Sodinokibi: A new threat has emerged, according to ESET surveys, which targets companies that provide managed services (MSP) and small and medium enterprises around the world.
This is Sodinokibi, a dangerous ransomware, which first appeared near the end of April 2019, peaked in June, and, by the end of the year, had hit mainly users in the United States, but also a wide range of targets worldwide.
Image: Sodinokibi scans by country
According to ESET researchers, the cybercriminals behind Sodinokibi seem to prefer to use automated tools, such as exploit kits or spam, to distribute their ransomware, rather than hacking into computers via the RDP protocol.
Currently, if a company falls victim to Sodinokibi and is held for ransom, decryption is only possible using the keys of hacker. ESET's telemetry showed that the devices that were easiest for Sodinokibi to infect had security software with wrong settings or updates were not done.

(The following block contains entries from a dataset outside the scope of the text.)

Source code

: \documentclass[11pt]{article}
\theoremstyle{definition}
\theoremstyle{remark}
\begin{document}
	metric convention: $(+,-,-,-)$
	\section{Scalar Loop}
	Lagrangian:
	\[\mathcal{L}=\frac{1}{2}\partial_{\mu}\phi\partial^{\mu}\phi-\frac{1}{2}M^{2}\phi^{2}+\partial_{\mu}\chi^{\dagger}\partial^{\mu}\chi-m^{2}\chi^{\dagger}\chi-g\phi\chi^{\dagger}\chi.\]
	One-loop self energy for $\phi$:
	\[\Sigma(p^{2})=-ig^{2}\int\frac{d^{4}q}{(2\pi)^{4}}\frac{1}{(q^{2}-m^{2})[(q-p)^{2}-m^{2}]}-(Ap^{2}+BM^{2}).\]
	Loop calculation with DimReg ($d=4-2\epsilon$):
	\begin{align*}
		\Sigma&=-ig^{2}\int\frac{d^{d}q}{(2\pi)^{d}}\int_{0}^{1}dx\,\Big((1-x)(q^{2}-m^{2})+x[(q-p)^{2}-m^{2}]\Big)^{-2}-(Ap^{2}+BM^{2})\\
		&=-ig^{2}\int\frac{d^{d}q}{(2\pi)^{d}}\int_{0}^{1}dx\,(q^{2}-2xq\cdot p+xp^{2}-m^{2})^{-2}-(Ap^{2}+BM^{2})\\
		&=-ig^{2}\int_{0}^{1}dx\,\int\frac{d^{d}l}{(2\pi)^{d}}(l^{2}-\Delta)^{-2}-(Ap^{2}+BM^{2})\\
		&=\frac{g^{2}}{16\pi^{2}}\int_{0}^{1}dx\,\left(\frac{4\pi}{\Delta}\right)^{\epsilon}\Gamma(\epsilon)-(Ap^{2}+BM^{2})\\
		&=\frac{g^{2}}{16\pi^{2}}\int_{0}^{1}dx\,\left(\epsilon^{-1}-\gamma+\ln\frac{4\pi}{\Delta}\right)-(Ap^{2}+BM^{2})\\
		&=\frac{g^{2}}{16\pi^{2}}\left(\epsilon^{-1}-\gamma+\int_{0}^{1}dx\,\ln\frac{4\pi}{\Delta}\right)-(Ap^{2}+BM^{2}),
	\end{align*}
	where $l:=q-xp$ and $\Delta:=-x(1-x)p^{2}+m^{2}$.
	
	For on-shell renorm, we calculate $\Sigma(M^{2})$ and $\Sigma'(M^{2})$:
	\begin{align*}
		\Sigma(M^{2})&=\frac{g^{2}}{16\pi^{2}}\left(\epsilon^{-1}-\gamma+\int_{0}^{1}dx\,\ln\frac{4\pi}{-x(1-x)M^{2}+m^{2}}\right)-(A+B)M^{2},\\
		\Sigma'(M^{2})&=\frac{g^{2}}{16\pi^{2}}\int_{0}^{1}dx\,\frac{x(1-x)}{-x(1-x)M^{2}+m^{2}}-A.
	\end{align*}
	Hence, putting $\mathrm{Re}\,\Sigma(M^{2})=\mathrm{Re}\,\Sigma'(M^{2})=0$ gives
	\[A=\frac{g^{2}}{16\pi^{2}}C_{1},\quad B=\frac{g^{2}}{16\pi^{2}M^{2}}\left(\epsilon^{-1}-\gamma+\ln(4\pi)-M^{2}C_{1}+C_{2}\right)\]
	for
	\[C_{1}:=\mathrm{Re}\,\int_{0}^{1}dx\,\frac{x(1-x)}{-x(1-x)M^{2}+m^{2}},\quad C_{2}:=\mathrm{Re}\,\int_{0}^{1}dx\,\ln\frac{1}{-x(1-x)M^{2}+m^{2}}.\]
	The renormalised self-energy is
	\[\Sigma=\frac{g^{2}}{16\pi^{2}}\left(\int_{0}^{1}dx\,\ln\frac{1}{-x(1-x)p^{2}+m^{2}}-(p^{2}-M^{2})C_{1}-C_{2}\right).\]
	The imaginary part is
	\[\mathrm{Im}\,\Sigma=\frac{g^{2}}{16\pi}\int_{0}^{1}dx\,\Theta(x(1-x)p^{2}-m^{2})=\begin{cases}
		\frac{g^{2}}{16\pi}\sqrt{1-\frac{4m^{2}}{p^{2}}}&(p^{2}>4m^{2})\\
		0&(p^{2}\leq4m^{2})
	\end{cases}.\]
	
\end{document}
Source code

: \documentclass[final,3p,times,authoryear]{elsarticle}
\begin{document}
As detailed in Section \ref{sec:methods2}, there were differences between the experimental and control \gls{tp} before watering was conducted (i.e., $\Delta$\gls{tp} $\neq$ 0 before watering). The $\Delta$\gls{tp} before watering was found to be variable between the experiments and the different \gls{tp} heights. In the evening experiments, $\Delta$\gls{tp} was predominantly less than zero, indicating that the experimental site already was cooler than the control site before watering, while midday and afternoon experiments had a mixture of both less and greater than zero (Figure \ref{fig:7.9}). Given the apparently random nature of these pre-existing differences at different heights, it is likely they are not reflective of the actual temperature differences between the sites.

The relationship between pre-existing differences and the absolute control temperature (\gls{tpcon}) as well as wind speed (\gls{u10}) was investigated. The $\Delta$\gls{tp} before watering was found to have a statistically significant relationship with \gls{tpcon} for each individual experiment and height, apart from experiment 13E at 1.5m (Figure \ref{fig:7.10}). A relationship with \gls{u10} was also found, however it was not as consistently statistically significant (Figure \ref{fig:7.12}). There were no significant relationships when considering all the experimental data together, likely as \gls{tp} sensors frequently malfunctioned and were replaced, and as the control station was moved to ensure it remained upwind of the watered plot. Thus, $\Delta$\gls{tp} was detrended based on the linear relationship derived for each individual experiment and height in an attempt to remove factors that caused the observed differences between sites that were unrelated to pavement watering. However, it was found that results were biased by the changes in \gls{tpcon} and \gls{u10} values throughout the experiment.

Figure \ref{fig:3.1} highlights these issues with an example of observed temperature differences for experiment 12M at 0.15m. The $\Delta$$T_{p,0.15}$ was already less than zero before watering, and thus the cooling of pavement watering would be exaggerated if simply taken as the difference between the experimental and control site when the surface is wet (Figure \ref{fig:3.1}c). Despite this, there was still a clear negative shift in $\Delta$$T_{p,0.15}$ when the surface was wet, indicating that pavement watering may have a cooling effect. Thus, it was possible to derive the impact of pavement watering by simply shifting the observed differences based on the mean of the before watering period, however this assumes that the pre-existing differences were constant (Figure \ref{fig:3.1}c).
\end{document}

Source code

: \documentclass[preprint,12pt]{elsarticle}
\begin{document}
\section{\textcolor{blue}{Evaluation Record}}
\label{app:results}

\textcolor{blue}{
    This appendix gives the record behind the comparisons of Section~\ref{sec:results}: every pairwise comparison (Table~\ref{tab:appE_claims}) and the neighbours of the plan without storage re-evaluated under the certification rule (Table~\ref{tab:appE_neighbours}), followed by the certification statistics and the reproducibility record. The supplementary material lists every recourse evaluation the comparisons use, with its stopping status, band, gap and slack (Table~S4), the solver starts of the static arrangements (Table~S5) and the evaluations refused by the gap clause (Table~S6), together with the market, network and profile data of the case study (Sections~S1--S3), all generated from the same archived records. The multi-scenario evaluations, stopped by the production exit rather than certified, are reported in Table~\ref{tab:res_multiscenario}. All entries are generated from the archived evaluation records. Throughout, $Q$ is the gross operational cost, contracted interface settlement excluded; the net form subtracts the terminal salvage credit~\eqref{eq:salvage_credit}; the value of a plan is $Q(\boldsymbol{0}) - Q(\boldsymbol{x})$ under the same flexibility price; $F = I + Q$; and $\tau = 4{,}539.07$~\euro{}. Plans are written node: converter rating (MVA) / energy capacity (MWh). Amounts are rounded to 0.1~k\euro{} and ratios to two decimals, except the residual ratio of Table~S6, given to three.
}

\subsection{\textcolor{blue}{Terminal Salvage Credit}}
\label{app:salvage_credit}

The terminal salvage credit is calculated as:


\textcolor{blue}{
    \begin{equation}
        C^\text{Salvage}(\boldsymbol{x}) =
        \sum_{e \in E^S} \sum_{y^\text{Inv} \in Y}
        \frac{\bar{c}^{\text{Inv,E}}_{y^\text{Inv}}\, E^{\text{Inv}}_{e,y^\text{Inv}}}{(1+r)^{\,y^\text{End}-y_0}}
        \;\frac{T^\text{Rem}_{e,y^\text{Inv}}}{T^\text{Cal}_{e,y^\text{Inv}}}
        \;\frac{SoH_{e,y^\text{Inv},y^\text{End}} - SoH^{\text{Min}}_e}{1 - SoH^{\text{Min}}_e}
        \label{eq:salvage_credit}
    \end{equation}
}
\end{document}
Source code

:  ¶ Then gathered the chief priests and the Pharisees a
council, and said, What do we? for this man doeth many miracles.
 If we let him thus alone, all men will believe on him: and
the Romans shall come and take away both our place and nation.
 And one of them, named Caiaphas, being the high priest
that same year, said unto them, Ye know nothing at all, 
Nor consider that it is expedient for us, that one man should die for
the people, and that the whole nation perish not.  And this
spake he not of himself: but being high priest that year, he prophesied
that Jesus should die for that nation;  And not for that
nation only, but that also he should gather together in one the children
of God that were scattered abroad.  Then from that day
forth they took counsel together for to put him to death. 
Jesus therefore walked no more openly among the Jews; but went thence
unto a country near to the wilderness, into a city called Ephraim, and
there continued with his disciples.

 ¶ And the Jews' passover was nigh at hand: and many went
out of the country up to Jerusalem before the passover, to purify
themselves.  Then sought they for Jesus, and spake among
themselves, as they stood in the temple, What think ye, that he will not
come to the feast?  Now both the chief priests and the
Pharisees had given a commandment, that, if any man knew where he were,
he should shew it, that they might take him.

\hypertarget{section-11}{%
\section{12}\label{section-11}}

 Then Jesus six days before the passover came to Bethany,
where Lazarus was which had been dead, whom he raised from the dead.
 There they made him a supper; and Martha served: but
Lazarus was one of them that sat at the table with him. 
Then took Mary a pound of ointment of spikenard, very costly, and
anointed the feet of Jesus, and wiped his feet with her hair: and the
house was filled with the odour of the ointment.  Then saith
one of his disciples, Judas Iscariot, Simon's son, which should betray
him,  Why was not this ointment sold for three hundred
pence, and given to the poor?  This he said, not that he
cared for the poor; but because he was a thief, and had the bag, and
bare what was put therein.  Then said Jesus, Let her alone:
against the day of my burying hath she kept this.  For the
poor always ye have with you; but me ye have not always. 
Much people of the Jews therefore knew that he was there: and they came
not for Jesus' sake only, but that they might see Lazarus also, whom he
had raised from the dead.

ESET urges MSPs and SMEs to test their defenses against ransomware and to better understand the factors that can lead to their systems being compromised by first implementing the following key steps:
___________________
• Take backups on a regular basis and keep at least one full backup of the most valuable ones data in an offline environment.
• Ενημερώνετε όλο το λογισμικό και τις εφαρμογές - συμπεριλαμβανομένων των λειτουργικών συστημάτων.
• Χρησιμοποιήστε μια αξιόπιστη, πολυflat λύση ασφάλειας και βεβαιωθείτε ότι είναι ενημερωμένη.
• Check your networks for dangerous accounts that use weak passwords.
• Disable or uninstall any unnecessary services and software.